• **Task item**: Give back, exactly as written, the lines from the first line of the data below through the line with "she said quietly.", and omit the pictures.

### Entries supplied

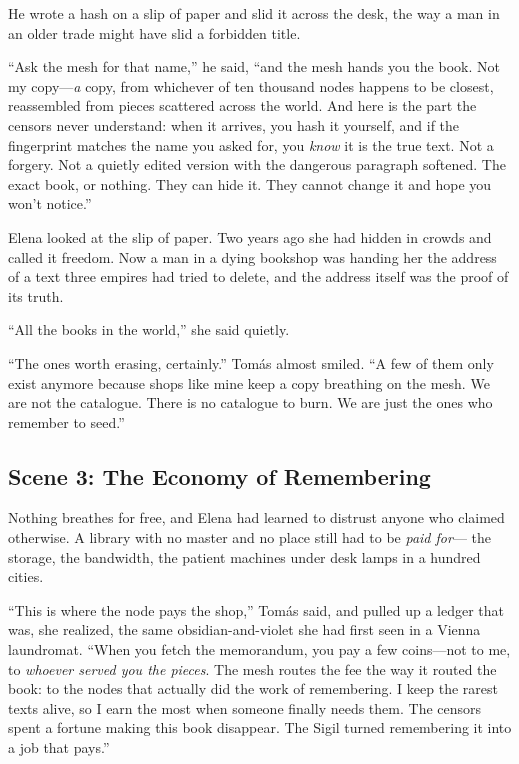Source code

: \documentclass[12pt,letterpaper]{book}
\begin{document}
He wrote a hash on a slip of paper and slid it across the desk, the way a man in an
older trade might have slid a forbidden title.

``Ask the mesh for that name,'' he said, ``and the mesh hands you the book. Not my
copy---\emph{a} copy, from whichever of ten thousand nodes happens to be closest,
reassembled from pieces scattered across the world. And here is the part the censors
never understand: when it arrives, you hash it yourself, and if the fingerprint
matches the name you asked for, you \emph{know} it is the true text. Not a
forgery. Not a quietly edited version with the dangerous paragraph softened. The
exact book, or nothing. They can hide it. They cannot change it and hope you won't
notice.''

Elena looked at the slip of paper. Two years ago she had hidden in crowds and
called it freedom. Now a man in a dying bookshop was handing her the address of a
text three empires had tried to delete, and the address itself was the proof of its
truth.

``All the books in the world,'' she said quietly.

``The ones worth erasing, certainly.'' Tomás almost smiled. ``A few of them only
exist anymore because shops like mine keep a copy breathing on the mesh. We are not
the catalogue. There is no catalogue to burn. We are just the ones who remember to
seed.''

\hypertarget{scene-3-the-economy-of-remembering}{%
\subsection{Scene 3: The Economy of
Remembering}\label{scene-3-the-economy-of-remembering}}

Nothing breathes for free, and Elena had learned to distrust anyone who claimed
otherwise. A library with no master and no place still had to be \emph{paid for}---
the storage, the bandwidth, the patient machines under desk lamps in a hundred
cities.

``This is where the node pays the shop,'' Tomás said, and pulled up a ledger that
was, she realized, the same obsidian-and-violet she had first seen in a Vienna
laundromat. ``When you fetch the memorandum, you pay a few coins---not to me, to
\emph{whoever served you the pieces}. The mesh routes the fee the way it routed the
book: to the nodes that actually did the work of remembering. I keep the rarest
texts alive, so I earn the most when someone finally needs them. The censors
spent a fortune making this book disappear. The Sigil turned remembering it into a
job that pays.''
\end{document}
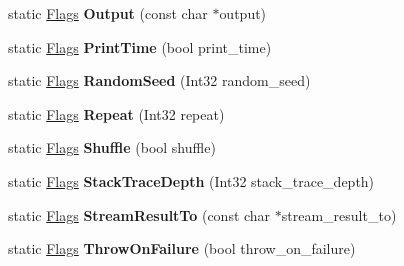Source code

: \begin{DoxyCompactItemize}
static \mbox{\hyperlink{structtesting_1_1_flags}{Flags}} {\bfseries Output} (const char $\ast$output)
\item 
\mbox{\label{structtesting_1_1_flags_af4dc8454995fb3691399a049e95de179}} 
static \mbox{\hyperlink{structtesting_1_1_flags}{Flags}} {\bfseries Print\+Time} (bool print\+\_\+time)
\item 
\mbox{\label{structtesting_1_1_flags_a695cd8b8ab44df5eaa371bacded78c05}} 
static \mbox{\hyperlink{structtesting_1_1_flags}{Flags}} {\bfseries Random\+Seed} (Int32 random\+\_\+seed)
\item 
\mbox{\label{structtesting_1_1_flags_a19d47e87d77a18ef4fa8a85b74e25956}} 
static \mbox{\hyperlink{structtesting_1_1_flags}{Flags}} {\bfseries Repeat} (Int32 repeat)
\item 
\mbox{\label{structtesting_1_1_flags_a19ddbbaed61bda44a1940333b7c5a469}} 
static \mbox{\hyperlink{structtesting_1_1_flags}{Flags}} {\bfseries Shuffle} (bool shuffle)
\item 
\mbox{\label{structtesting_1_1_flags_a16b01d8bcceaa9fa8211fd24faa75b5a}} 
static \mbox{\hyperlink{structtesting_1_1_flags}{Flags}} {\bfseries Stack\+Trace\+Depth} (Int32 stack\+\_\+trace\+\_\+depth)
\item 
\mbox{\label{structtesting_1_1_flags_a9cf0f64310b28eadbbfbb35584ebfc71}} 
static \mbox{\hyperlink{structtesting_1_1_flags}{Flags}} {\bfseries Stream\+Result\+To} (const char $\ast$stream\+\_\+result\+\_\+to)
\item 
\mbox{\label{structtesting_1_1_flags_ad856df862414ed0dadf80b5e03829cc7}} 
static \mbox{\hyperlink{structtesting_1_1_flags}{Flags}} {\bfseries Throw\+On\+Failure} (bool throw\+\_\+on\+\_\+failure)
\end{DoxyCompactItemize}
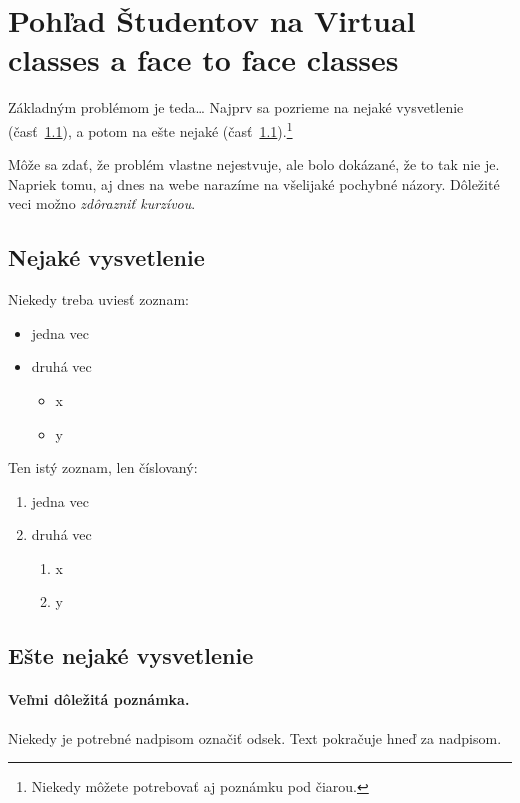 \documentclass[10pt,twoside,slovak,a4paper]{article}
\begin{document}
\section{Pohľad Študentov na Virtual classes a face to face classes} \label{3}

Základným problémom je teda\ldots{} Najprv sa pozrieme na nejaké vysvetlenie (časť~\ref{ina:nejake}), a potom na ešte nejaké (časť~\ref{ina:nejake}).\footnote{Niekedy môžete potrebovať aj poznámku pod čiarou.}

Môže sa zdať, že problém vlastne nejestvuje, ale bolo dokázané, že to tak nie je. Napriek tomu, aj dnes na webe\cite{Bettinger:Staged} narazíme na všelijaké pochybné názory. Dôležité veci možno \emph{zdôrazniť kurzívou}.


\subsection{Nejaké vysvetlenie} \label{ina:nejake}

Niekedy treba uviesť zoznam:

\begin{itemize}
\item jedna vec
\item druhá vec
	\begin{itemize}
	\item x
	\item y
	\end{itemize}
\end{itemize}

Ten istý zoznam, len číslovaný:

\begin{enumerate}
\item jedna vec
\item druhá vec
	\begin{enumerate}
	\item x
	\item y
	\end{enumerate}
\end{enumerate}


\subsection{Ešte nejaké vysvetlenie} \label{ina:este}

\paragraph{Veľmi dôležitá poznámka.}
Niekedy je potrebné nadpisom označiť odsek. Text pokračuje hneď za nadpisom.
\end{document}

######

• **Exercise response**:
Source code

: \documentclass[12pt,letterpaper]{book}
\begin{document}
He wrote a hash on a slip of paper and slid it across the desk, the way a man in an
older trade might have slid a forbidden title.

``Ask the mesh for that name,'' he said, ``and the mesh hands you the book. Not my
copy---\emph{a} copy, from whichever of ten thousand nodes happens to be closest,
reassembled from pieces scattered across the world. And here is the part the censors
never understand: when it arrives, you hash it yourself, and if the fingerprint
matches the name you asked for, you \emph{know} it is the true text. Not a
forgery. Not a quietly edited version with the dangerous paragraph softened. The
exact book, or nothing. They can hide it. They cannot change it and hope you won't
notice.''

Elena looked at the slip of paper. Two years ago she had hidden in crowds and
called it freedom. Now a man in a dying bookshop was handing her the address of a
text three empires had tried to delete, and the address itself was the proof of its
truth.

``All the books in the world,'' she said quietly.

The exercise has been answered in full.